> _Brief_: The following data has a line with "For a user to then validate $y$" and a line with "adheres to the". Write out exactly those lines and all the lines between them.

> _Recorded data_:
******************************

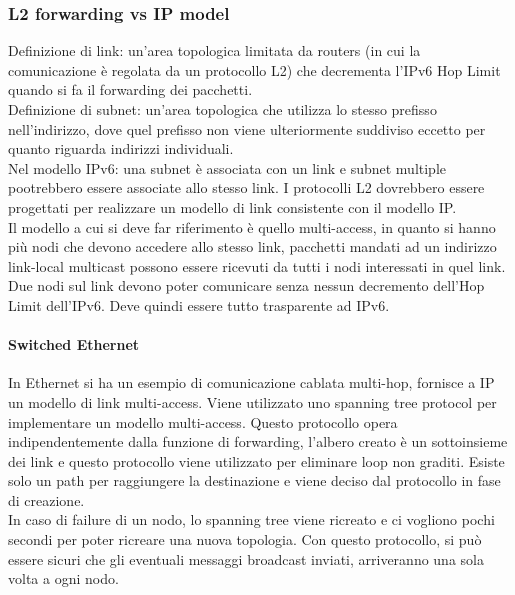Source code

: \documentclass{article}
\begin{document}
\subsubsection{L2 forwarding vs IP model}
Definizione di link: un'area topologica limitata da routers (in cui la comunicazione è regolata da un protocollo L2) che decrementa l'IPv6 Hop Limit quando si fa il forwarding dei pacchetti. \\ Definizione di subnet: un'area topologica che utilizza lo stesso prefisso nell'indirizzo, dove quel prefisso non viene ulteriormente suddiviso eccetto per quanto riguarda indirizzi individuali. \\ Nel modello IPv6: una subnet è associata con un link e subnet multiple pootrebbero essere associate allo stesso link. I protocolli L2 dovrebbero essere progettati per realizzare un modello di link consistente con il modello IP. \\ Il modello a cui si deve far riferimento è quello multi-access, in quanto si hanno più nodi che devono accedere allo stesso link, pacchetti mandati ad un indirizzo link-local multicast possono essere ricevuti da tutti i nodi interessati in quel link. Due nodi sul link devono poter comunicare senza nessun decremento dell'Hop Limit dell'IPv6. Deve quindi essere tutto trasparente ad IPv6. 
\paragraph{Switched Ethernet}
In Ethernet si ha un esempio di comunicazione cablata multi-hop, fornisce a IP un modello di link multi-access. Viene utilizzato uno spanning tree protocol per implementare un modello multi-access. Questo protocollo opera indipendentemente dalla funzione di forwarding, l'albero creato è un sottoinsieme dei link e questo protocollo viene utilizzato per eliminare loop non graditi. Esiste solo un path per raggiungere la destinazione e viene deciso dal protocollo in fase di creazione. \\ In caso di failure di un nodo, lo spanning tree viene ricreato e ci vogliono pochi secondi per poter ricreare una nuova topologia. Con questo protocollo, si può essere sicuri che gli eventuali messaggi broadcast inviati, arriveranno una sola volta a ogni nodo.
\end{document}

******************************

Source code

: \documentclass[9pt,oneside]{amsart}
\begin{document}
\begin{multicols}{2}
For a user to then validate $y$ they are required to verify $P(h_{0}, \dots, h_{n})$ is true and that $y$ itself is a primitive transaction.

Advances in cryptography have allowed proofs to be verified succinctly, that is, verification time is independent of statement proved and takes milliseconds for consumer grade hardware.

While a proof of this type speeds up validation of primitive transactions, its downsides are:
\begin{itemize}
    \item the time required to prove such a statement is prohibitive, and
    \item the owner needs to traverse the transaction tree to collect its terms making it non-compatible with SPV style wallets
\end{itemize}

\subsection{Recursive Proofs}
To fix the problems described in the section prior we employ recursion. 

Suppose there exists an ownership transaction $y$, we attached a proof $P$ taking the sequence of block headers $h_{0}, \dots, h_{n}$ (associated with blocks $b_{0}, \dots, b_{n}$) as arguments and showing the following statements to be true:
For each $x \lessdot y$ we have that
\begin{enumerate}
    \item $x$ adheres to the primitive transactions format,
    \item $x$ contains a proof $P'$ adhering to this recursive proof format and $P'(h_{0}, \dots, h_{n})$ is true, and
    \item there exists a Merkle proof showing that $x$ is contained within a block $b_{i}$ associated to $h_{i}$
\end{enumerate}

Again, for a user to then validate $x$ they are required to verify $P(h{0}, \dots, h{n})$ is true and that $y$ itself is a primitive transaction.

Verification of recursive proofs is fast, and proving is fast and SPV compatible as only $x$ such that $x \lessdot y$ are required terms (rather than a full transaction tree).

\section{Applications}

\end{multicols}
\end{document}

******************************

> _Answer below_:
For a user to then validate $y$ they are required to verify $P(h_{0}, \dots, h_{n})$ is true and that $y$ itself is a primitive transaction.

Advances in cryptography have allowed proofs to be verified succinctly, that is, verification time is independent of statement proved and takes milliseconds for consumer grade hardware.

While a proof of this type speeds up validation of primitive transactions, its downsides are:
\begin{itemize}
    \item the time required to prove such a statement is prohibitive, and
    \item the owner needs to traverse the transaction tree to collect its terms making it non-compatible with SPV style wallets
\end{itemize}

\subsection{Recursive Proofs}
To fix the problems described in the section prior we employ recursion. 

Suppose there exists an ownership transaction $y$, we attached a proof $P$ taking the sequence of block headers $h_{0}, \dots, h_{n}$ (associated with blocks $b_{0}, \dots, b_{n}$) as arguments and showing the following statements to be true:
For each $x \lessdot y$ we have that
\begin{enumerate}
    \item $x$ adheres to the primitive transactions format,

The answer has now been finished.